L’arrivée du bébé entraîne des charges supplémentaires. C’est pourquoi le couple a décidé de louer une de leurs chambres. La locataire potentielle, Miss Brendon, malgré le désordre de la maison, décide de prendre la chambre et souhaite emménager dès le lendemain. Quelques jours après, alors qu’elle s’apprête à donner la tétée de 22 heures, Louise entend hurler Michael dans sa chambre puis le trottinement de pieds nus. Elle pense qu’il s’agit d’une de ses filles. Mais elles dorment à poings fermés.

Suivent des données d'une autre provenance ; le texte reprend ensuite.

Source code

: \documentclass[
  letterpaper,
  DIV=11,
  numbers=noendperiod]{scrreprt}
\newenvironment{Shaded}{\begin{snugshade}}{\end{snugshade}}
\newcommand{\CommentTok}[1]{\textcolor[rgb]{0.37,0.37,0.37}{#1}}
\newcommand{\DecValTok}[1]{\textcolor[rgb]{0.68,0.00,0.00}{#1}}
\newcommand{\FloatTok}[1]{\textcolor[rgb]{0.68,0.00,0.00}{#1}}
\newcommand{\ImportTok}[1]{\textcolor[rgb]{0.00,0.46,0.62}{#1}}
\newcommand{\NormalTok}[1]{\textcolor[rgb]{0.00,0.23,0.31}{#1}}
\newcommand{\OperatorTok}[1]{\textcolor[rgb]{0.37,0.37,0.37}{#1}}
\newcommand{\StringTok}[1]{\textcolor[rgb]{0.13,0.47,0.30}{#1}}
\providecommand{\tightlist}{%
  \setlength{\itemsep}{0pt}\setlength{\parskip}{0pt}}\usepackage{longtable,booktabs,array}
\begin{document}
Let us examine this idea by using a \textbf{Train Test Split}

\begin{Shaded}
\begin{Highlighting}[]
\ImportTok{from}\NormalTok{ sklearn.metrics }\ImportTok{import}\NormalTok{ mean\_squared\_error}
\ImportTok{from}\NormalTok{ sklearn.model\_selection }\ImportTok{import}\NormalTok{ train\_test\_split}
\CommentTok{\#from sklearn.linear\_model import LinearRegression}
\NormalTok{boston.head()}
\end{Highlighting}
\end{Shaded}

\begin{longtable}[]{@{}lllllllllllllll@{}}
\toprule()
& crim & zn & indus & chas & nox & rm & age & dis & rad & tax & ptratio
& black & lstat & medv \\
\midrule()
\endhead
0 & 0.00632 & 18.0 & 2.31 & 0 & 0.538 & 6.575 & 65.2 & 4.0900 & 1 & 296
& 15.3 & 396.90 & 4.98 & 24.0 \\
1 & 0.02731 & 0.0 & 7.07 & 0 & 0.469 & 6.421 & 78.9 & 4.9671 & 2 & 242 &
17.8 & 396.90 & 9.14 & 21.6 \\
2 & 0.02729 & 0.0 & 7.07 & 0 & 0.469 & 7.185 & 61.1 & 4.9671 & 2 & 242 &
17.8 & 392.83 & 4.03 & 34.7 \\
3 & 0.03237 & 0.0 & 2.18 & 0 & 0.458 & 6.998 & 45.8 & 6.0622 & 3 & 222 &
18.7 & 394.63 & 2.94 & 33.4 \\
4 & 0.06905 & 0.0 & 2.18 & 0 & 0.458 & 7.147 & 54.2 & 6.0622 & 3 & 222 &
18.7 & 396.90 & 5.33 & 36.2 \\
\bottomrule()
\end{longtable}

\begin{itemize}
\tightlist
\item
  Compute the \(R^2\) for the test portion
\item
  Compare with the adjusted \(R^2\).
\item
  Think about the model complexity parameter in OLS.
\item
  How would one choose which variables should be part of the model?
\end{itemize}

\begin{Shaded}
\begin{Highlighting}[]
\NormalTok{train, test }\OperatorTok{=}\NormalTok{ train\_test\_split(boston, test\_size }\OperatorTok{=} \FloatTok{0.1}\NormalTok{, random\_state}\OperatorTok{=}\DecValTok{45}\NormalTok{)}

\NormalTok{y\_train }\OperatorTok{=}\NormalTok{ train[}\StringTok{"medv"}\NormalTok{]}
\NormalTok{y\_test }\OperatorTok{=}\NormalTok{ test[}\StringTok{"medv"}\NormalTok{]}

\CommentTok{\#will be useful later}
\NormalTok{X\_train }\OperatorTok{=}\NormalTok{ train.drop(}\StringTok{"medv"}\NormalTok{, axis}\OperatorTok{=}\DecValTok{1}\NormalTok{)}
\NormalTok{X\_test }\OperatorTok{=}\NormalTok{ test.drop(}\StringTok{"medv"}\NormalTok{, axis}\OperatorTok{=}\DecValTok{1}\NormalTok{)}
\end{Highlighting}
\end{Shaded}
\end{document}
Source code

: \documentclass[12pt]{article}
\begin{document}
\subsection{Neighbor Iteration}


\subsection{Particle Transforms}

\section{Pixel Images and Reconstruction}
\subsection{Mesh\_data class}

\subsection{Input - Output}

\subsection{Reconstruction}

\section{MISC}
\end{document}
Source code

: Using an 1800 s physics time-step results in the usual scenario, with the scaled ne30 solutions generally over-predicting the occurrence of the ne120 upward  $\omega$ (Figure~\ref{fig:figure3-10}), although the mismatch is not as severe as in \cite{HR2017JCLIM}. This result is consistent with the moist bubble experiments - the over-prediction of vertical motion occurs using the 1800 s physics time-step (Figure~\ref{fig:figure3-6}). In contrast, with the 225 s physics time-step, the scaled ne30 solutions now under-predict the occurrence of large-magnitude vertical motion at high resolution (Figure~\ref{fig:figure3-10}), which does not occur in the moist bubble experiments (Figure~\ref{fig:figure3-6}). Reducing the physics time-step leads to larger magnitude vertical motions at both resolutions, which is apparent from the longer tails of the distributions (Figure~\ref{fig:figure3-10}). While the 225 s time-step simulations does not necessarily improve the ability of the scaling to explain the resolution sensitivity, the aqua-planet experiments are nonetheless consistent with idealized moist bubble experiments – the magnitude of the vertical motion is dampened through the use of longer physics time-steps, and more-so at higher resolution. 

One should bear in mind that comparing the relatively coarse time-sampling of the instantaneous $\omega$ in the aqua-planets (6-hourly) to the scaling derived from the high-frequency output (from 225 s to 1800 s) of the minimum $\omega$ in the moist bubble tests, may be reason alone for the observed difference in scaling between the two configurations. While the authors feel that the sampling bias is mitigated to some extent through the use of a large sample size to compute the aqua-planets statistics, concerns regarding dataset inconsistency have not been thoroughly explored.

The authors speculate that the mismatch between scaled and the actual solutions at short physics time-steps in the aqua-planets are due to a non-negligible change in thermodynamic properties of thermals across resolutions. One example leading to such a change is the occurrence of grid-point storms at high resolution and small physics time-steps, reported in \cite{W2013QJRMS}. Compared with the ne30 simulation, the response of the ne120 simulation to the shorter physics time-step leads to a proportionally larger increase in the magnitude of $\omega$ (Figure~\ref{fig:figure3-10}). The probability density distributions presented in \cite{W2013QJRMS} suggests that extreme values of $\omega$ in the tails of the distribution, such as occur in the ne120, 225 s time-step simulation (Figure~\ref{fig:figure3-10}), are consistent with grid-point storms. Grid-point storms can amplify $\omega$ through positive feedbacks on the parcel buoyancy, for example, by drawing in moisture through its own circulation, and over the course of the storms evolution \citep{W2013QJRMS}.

Pour que son mari, ses filles et sa locataire puissent dormir, elle se réfugie dans l’arrière-cuisine. Mark, son mari, l’ayant trouvé au cœur de la nuit somnolente dans ce coin, s’inquiète, pense qu’elle a besoin de se distraire et décide de l’emmener voir un film du genre qu’elle affectionne. Après moult difficultés pour trouver, au débotté, une nounou, c’est Mrs Hooper, une mère de famille évaporée qui accepte. Elle arrive avec son fils Tony.
En sortant du cinéma, Louise rencontre une ancienne amie. Autour d’un verre, celle-ci lui révèle qu’elle a donné son nom à Miss Brendon. Louise est surprise car cette dernière lui avait dit avoir répondu à son annonce.
Au retour, elle trouve Tony seul, Michael qui braille et Mrs Hooper absente. Et Tony raconte qu’il y a un espion dans la maison, il a vu Miss Brendon fouiller dans le secrétaire du couple, examiner les papiers. Il va plus loin disant qu’il la connaît, qu’elle était venue à une des réunions organisées par sa mère et qu’il l’avait déjà surpris à fouiller chez eux.
Qui est Vera Brendon ? Que cherche-t-elle ? Louise n’est pas au bout de ses surprises, de ses peurs…
La romancière brosse une galerie très réaliste de portraits, que ce soit celui de l’héroïne, de sa famille, de son entourage proche ou plus lointain. Elle met en scène la confrontation d’une femme épuisée, débordée par toutes les tâches ménagères qu’elle n’a plus la force d’effectuer avec les certitudes énoncées, avec les conseils, avec les pseudo-réponses qu’on lui offre en retour à ses interrogations.
Peu à peu, elle perd pied voyageant à la lisière entre réalité et rêve ou cauchemar.
Celia Fremlin signe une intrigue subtile, tout en mystère, en interrogations, en faux-semblants, en doutes… Elle distille l’angoisse dans un quotidien douillet. Elle joue avec les personnalités de ses protagonistes, l’ordinaire d’un foyer familial commun, l’entourage que l’on peut avoir dans une habitation entourée d’autres maisons séparées par un jardin.
Le lieu, d’ailleurs n’est pas identifié. Il y a une rue, des maisons, des jardins et, au loin, des structures éducatives, sociales et professionnelles. Mais elle reste dans le champ clôt d’une entité familiale, dans un décor domestique.
Nombre de se romans restent à traduire alors que des auteures comme Ruth Rendell, P.D. James la considèrent comme l’une des maîtresses du suspense psychologique.
L’Heure bleue donne également, à travers cette intrigue tirée au cordeau, une vision sociologique de la société anglaise des années 50. Une réussite totale !
serge perraud
Celia Fremlin, L’Heure bleue (The Hours Before Dawn), traduction révisée de Marie-Thérèse Weal, Éditions du Masque, Prix du Masque de l’année étranger, juin 2019, 272 p. – 8, 50 €.